Kita ambil contoh satu saja paling simpel yakni mengenai beberapa masyarakat muslim yang kerap mengucapkan salam lintas agama bukan? Itu sebenarnya tidak diperkenankan. Karena, dikhawatirkan menjadi bentuk pengakuan terhadap keyakinan lain yang mana merupakan jalan menuju kesyirikan.
Walaupun kita memang hidup di dalam masyarakat majemuk, tetapi bukan berarti kita bebas bermasyarakat dan mengorbankan kewajiban syariat kita. Ustaz Felix Siauw pernah menganalogikan toleransi sebagai hal sesederhana karet gelang—yang biasanya kita dapetin pas beli nasi bungkus. Menurut beliau, toleransi enggak mungkin dilakukan tanpa adanya titik tumpu—dalam hal ini, jari tangan kita. Dan, karet itu memang memiliki kemampuan elastisitas untuk ditarik ke arah mana saja yang bisa dilakukan, tetapi kalau kepanjangan atau berlebihan bisa-bisa nanti putus. Dan, dalam hal ini karet adalah diri kita, tumpuan jari adalah syariat kita dan sifat elastisitas—yang memiliki batasan tentunya—adalah bentuk toleransi kita. Maka, yang namanya toleransi itu enggak boleh melebihi batas agama seorang muslim, terutama sebab menyangkut masalah akidah.

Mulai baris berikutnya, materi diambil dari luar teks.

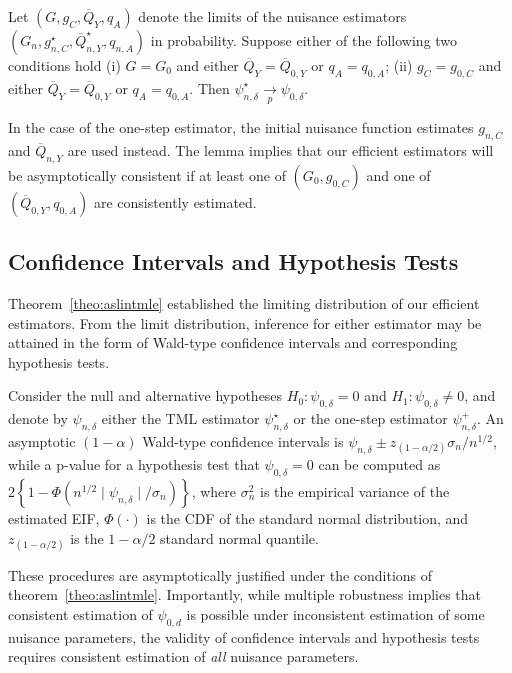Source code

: \begin{lemma}\label{lemma:mult_robust}
  Let $(G, g_{C}, \overline{Q}_{Y}, q_{A})$ denote the limits of the nuisance
  estimators $(G_n, g^{\star}_{n,C}, \overline{Q}^{\star}_{n,Y}, q_{n,A})$ in
  probability. Suppose either of the following two conditions hold (i)
  $G = G_0$ and either $\overline{Q}_{Y} = \overline{Q}_{0,Y}$ or $q_{A} =
  q_{0,A}$; (ii) $g_{C} = g_{0,C}$ and either $\overline{Q}_{Y} =
  \overline{Q}_{0,Y}$ or $q_{A} = q_{0,A}$. Then $\psi_{n,\delta}^{\star}
  \xrightarrow[p]{} \psi_{0,\delta}$.
\end{lemma}
In the case of the one-step estimator, the initial nuisance function estimates
$g_{n,C}$ and $\overline{Q}_{n,Y}$ are used instead. The lemma implies that our
efficient estimators will be asymptotically consistent if at least one of
$(G_0, g_{0,C})$ and one of $(\overline{Q}_{0,Y}, q_{0,A})$ are consistently
estimated.

\subsection{Confidence Intervals and Hypothesis Tests}\label{inference}

Theorem~\ref{theo:aslintmle} established the limiting distribution of our
efficient estimators. From the limit distribution, inference for either
estimator may be attained in the form of Wald-type confidence intervals and
corresponding hypothesis tests.

Consider the null and alternative hypotheses $H_0: \psi_{0,\delta} = 0$ and
$H_1: \psi_{0,\delta} \neq 0$, and denote by $\psi_{n,\delta}$ either the TML
estimator $\psi_{n,\delta}^{\star}$ or the one-step estimator
$\psi_{n,\delta}^{+}$. An asymptotic $(1 - \alpha)$ Wald-type confidence
intervals is $\psi_{n,\delta} \pm z_{\left(1 - \alpha/2\right)} \sigma_n
/ n^{1/2}$, while a p-value for a hypothesis test that $\psi_{0,\delta} = 0$ can
be computed as $2 \left\{1 - \Phi \left(n^{1/2} \mid \psi_{n,\delta}
\mid/\sigma_n \right) \right\}$, where $\sigma^2_n$ is the empirical variance of
the estimated EIF, $\Phi(\cdot)$ is the CDF of the standard normal distribution,
and $z_{\left(1 - \alpha/2\right)}$ is the $1-\alpha/2$ standard normal
quantile.

These procedures are asymptotically justified under the conditions of
theorem~\ref{theo:aslintmle}. Importantly, while multiple robustness implies
that consistent estimation of $\psi_{0,d}$ is possible under inconsistent
estimation of some nuisance parameters, the validity of confidence intervals and
hypothesis tests requires consistent estimation of \emph{all} nuisance
parameters.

Dari sini, kita bisa melihat bahwa menghormati dan berinteraksi dengan pemeluk keyakinan dan agama lain itu sah-sah saja—malahan, sebuah perintah Rasulullah saw. Namun, jangan sampai mengorbankan agama sendiri dan jangan sampai-sampai menerima pemahaman yang kurang tepat dalam beragama apalagi yang lagi marak saat ini seperti pluralisme agama yang membingungkan dan terkesan lebai.